Slowly but surely automobiles are becoming computerized. Computers, of course, can be hacked and nothing is scarier than the thought of your car being taken over by an evil hacker with toggle stick.
Most people remember the incident last year in which hackers took over a 2014 Jeep Cherokee resulting in Chrysler recalling 1.4 million vehicles in an attempt to make them “hacker proof.”
Karamba To The Rescue
Israeli startup, Karamba Security, with $2.5 million in funding from YL Ventures and Glenrock, is introducing a car security system designed to foil the “evildoers.”
The Karamba system seals off the car’s infotainment system, GPS device and roadside assistance program to prevent unwanted code from being introduced. Karamba is looking for major partners like Bose, Alpine and Harman International Industries (:HARN/A) to sell directly to automakers.
From Anti-Virus To Auto Security
Symantec’s white paper, “Building Comprehensive Security into Cars," details many of the electronics and sensors in today’s automobiles that require protection.
Cars Become Web Browsers
Automakers know consumers want cars that do more than play music through speakers. They want cars that stream movies over the Internet and create email out of the spoken word.
In addition, the government wants to require vehicles to send messages to each other warning of dangers ahead. All these features create opportunities for hackers.
Industry Jumping In
As a result, the industry is not waiting for legislation. One group, representing Honda Motor Co. (NYSE:HMCC) and Toyota Motor Corp. (NYSE:TMC) and others is creating an “information sharing and analysis center” similar to an entity created by major banks to thwart cyberattacks.

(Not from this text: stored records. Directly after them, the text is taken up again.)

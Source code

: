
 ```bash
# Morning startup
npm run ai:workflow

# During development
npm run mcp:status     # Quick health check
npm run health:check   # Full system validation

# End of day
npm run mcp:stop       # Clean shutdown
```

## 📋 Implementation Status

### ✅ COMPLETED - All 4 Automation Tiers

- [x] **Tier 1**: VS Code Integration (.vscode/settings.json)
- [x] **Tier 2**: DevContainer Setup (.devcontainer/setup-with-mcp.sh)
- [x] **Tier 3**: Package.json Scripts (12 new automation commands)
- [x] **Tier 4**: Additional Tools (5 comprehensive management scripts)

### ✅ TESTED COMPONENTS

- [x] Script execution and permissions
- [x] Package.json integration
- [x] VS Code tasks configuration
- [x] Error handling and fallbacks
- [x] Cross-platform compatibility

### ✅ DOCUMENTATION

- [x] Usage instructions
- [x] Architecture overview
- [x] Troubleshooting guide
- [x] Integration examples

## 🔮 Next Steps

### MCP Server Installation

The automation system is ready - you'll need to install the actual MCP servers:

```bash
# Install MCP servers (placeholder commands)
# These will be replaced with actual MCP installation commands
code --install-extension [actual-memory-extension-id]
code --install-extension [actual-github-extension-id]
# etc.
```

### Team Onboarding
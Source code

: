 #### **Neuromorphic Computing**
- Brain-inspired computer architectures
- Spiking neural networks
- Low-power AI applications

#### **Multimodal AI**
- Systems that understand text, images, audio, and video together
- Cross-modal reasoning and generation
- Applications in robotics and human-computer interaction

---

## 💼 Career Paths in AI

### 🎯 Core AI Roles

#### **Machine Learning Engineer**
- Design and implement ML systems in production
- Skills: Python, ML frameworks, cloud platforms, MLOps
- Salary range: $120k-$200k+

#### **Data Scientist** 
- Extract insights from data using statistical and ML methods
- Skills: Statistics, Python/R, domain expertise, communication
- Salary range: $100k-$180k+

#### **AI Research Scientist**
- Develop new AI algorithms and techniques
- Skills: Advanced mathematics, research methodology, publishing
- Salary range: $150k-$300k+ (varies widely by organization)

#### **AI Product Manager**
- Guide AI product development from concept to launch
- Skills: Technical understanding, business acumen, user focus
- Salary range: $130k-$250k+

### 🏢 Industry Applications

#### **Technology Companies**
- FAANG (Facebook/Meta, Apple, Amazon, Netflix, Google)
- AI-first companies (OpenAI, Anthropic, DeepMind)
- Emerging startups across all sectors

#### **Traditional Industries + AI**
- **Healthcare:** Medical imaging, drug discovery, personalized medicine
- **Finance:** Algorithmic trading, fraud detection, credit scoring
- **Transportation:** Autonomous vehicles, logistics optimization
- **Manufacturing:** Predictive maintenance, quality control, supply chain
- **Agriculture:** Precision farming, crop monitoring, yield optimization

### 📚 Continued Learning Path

Shortly after the Honda/Toyota collaboration, cybersecurity experts in China successfully hacked into a Tesla Motors Inc. (NASDAQ:TSLAD) Model S. Now, General Motors Co. (NYSE:GMC) is looking at hacker-repelling systems developed by Boeing Co. (NYSE:BAC) and other defense companies.
Self-driving Slow Down
The net result of all this concern is a push from engineers, safety advocates and even automakers themselves to urge restraint in the development and deployment of the most vulnerable types of vehicles – those that are autonomous.
Is it already too late? Tesla’s autopilot, which enables its cars to automatically steer, change lanes and adjust speed in response to traffic, is already in use. This has led NHTSA’s Mark Rosekind to say that contrary to the fears expressed by some, he sees self-driving cars as saving as many as 30,000 lives a year from highway deaths.
Meanwhile General Motors says it wants to deploy self-driving cars within a few years and Alphabet Inc.’s (NASDAQ:GOOGC) Google is asking Congress to let NHTSA grant permission for the company to sell cars without steering wheels or pedals.